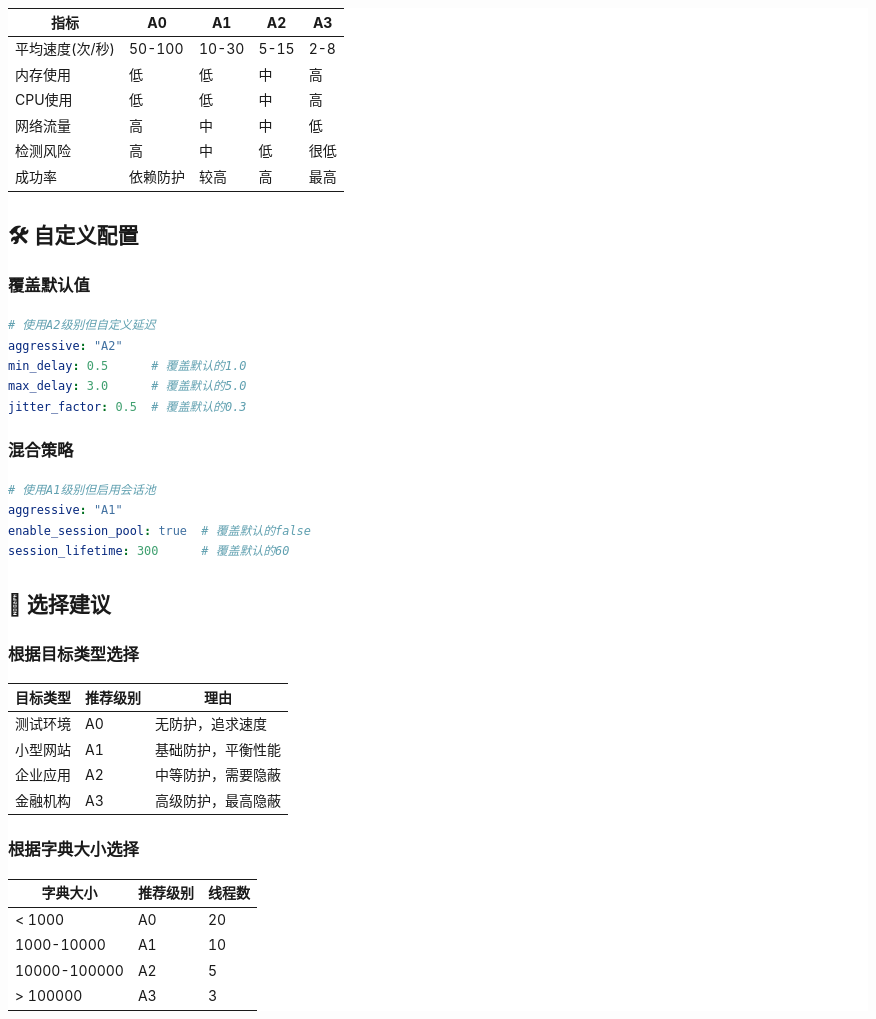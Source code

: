 | 指标 | A0 | A1 | A2 | A3 |
|------|----|----|----|----|
| 平均速度(次/秒) | 50-100 | 10-30 | 5-15 | 2-8 |
| 内存使用 | 低 | 低 | 中 | 高 |
| CPU使用 | 低 | 低 | 中 | 高 |
| 网络流量 | 高 | 中 | 中 | 低 |
| 检测风险 | 高 | 中 | 低 | 很低 |
| 成功率 | 依赖防护 | 较高 | 高 | 最高 |

## 🛠️ 自定义配置

### 覆盖默认值

```yaml
# 使用A2级别但自定义延迟
aggressive: "A2"
min_delay: 0.5      # 覆盖默认的1.0
max_delay: 3.0      # 覆盖默认的5.0
jitter_factor: 0.5  # 覆盖默认的0.3
```

### 混合策略

```yaml
# 使用A1级别但启用会话池
aggressive: "A1"
enable_session_pool: true  # 覆盖默认的false
session_lifetime: 300      # 覆盖默认的60
```

## 🎯 选择建议

### 根据目标类型选择

| 目标类型 | 推荐级别 | 理由 |
|----------|----------|------|
| 测试环境 | A0 | 无防护，追求速度 |
| 小型网站 | A1 | 基础防护，平衡性能 |
| 企业应用 | A2 | 中等防护，需要隐蔽 |
| 金融机构 | A3 | 高级防护，最高隐蔽 |

### 根据字典大小选择

| 字典大小 | 推荐级别 | 线程数 |
|----------|----------|--------|
| < 1000 | A0 | 20 |
| 1000-10000 | A1 | 10 |
| 10000-100000 | A2 | 5 |
| > 100000 | A3 | 3 |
------------------------
# Your goal
Your answer must be the line holding "A0 | 无防护，追求速度 |" plus every later line to the end of the records, copied exactly.

# Worked solution
| 测试环境 | A0 | 无防护，追求速度 |
| 小型网站 | A1 | 基础防护，平衡性能 |
| 企业应用 | A2 | 中等防护，需要隐蔽 |
| 金融机构 | A3 | 高级防护，最高隐蔽 |

### 根据字典大小选择

| 字典大小 | 推荐级别 | 线程数 |
|----------|----------|--------|
| < 1000 | A0 | 20 |
| 1000-10000 | A1 | 10 |
| 10000-100000 | A2 | 5 |
| > 100000 | A3 | 3 |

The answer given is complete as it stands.